*** Begin section ***

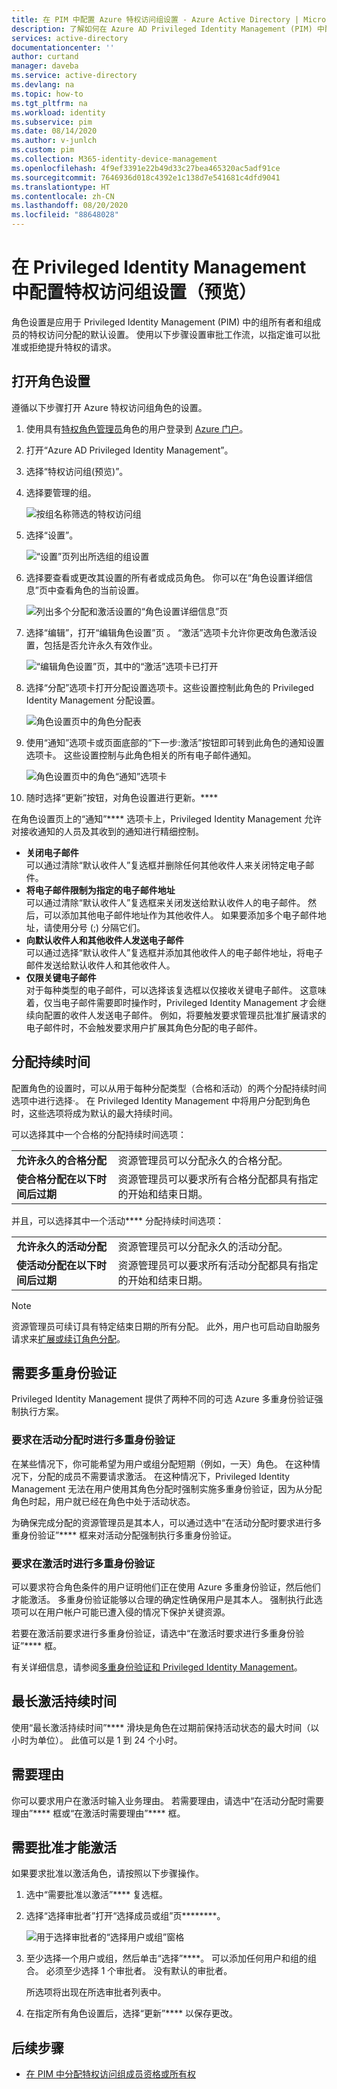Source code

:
 ```yaml
---
title: 在 PIM 中配置 Azure 特权访问组设置 - Azure Active Directory | Microsoft Docs
description: 了解如何在 Azure AD Privileged Identity Management (PIM) 中配置可分配角色的组设置。
services: active-directory
documentationcenter: ''
author: curtand
manager: daveba
ms.service: active-directory
ms.devlang: na
ms.topic: how-to
ms.tgt_pltfrm: na
ms.workload: identity
ms.subservice: pim
ms.date: 08/14/2020
ms.author: v-junlch
ms.custom: pim
ms.collection: M365-identity-device-management
ms.openlocfilehash: 4f9ef3391e22b49d33c27bea465320ac5adf91ce
ms.sourcegitcommit: 7646936d018c4392e1c138d7e541681c4dfd9041
ms.translationtype: HT
ms.contentlocale: zh-CN
ms.lasthandoff: 08/20/2020
ms.locfileid: "88648028"
---
```

# <a name="configure-privileged-access-group-settings-preview-in-privileged-identity-management"></a>在 Privileged Identity Management 中配置特权访问组设置（预览）

角色设置是应用于 Privileged Identity Management (PIM) 中的组所有者和组成员的特权访问分配的默认设置。 使用以下步骤设置审批工作流，以指定谁可以批准或拒绝提升特权的请求。

## <a name="open-role-settings"></a>打开角色设置

遵循以下步骤打开 Azure 特权访问组角色的设置。

1. 使用具有[特权角色管理员](../users-groups-roles/directory-assign-admin-roles.md#privileged-role-administrator)角色的用户登录到 [Azure 门户](https://portal.azure.cn/)。

1. 打开“Azure AD Privileged Identity Management”。

1. 选择“特权访问组(预览)”。

1. 选择要管理的组。

    ![按组名称筛选的特权访问组](./media/groups-role-settings/group-select.png)

1. 选择“设置”。

    ![“设置”页列出所选组的组设置](./media/groups-role-settings/group-settings-select-role.png)

1. 选择要查看或更改其设置的所有者或成员角色。 你可以在“角色设置详细信息”页中查看角色的当前设置。

    ![列出多个分配和激活设置的“角色设置详细信息”页](./media/groups-role-settings/group-role-setting-details.png)

1. 选择“编辑”，打开“编辑角色设置”页 。 “激活”选项卡允许你更改角色激活设置，包括是否允许永久有效作业。

    ![“编辑角色设置”页，其中的“激活”选项卡已打开](./media/groups-role-settings/role-settings-activation-tab.png)

1. 选择“分配”选项卡打开分配设置选项卡。这些设置控制此角色的 Privileged Identity Management 分配设置。

    ![角色设置页中的角色分配表](./media/groups-role-settings/role-settings-assignment-tab.png)

1. 使用“通知”选项卡或页面底部的“下一步:激活”按钮即可转到此角色的通知设置选项卡。 这些设置控制与此角色相关的所有电子邮件通知。

    ![角色设置页中的角色“通知”选项卡](./media/groups-role-settings/role-settings-notification-tab.png)

1. 随时选择“更新”按钮，对角色设置进行更新。****

在角色设置页上的“通知”**** 选项卡上，Privileged Identity Management 允许对接收通知的人员及其收到的通知进行精细控制。

- **关闭电子邮件**<br>可以通过清除“默认收件人”复选框并删除任何其他收件人来关闭特定电子邮件。  
- **将电子邮件限制为指定的电子邮件地址**<br>可以通过清除“默认收件人”复选框来关闭发送给默认收件人的电子邮件。 然后，可以添加其他电子邮件地址作为其他收件人。 如果要添加多个电子邮件地址，请使用分号 (;) 分隔它们。
- **向默认收件人和其他收件人发送电子邮件**<br>可以通过选择“默认收件人”复选框并添加其他收件人的电子邮件地址，将电子邮件发送给默认收件人和其他收件人。
- **仅限关键电子邮件**<br>对于每种类型的电子邮件，可以选择该复选框以仅接收关键电子邮件。 这意味着，仅当电子邮件需要即时操作时，Privileged Identity Management 才会继续向配置的收件人发送电子邮件。 例如，将要触发要求管理员批准扩展请求的电子邮件时，不会触发要求用户扩展其角色分配的电子邮件。

## <a name="assignment-duration"></a>分配持续时间

配置角色的设置时，可以从用于每种分配类型（合格和活动）的两个分配持续时间选项中进行选择·。 在 Privileged Identity Management 中将用户分配到角色时，这些选项将成为默认的最大持续时间。

可以选择其中一个合格的分配持续时间选项：

| | |
| --- | --- |
| **允许永久的合格分配** | 资源管理员可以分配永久的合格分配。 |
| **使合格分配在以下时间后过期** | 资源管理员可以要求所有合格分配都具有指定的开始和结束日期。 |

并且，可以选择其中一个活动**** 分配持续时间选项：

| | |
| --- | --- |
| **允许永久的活动分配** | 资源管理员可以分配永久的活动分配。 |
| **使活动分配在以下时间后过期** | 资源管理员可以要求所有活动分配都具有指定的开始和结束日期。 |

> [!NOTE]
> 资源管理员可续订具有特定结束日期的所有分配。 此外，用户也可启动自助服务请求来[扩展或续订角色分配](pim-resource-roles-renew-extend.md)。

## <a name="require-multi-factor-authentication"></a>需要多重身份验证

Privileged Identity Management 提供了两种不同的可选 Azure 多重身份验证强制执行方案。

### <a name="require-multi-factor-authentication-on-active-assignment"></a>要求在活动分配时进行多重身份验证

在某些情况下，你可能希望为用户或组分配短期（例如，一天）角色。 在这种情况下，分配的成员不需要请求激活。 在这种情况下，Privileged Identity Management 无法在用户使用其角色分配时强制实施多重身份验证，因为从分配角色时起，用户就已经在角色中处于活动状态。

为确保完成分配的资源管理员是其本人，可以通过选中“在活动分配时要求进行多重身份验证”**** 框来对活动分配强制执行多重身份验证。

### <a name="require-multi-factor-authentication-on-activation"></a>要求在激活时进行多重身份验证

可以要求符合角色条件的用户证明他们正在使用 Azure 多重身份验证，然后他们才能激活。 多重身份验证能够以合理的确定性确保用户是其本人。 强制执行此选项可以在用户帐户可能已遭入侵的情况下保护关键资源。

若要在激活前要求进行多重身份验证，请选中“在激活时要求进行多重身份验证”**** 框。

有关详细信息，请参阅[多重身份验证和 Privileged Identity Management](pim-how-to-require-mfa.md)。

## <a name="activation-maximum-duration"></a>最长激活持续时间

使用“最长激活持续时间”**** 滑块是角色在过期前保持活动状态的最大时间（以小时为单位）。 此值可以是 1 到 24 个小时。

## <a name="require-justification"></a>需要理由

你可以要求用户在激活时输入业务理由。 若需要理由，请选中“在活动分配时需要理由”**** 框或“在激活时需要理由”**** 框。

## <a name="require-approval-to-activate"></a>需要批准才能激活

如果要求批准以激活角色，请按照以下步骤操作。

1. 选中“需要批准以激活”**** 复选框。

1. 选择“选择审批者”打开“选择成员或组”页********。

    ![用于选择审批者的“选择用户或组”窗格](./media/groups-role-settings/group-settings-select-approvers.png)

1. 至少选择一个用户或组，然后单击“选择”****。 可以添加任何用户和组的组合。 必须至少选择 1 个审批者。 没有默认的审批者。

    所选项将出现在所选审批者列表中。

1. 在指定所有角色设置后，选择“更新”**** 以保存更改。

## <a name="next-steps"></a>后续步骤

- [在 PIM 中分配特权访问组成员资格或所有权](groups-assign-member-owner.md)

*** End section ***

** Required action **
Match on "authentication" and report each line of the data above that has it.

** Task answer **
## <a name="require-multi-factor-authentication"></a>需要多重身份验证
### <a name="require-multi-factor-authentication-on-active-assignment"></a>要求在活动分配时进行多重身份验证
### <a name="require-multi-factor-authentication-on-activation"></a>要求在激活时进行多重身份验证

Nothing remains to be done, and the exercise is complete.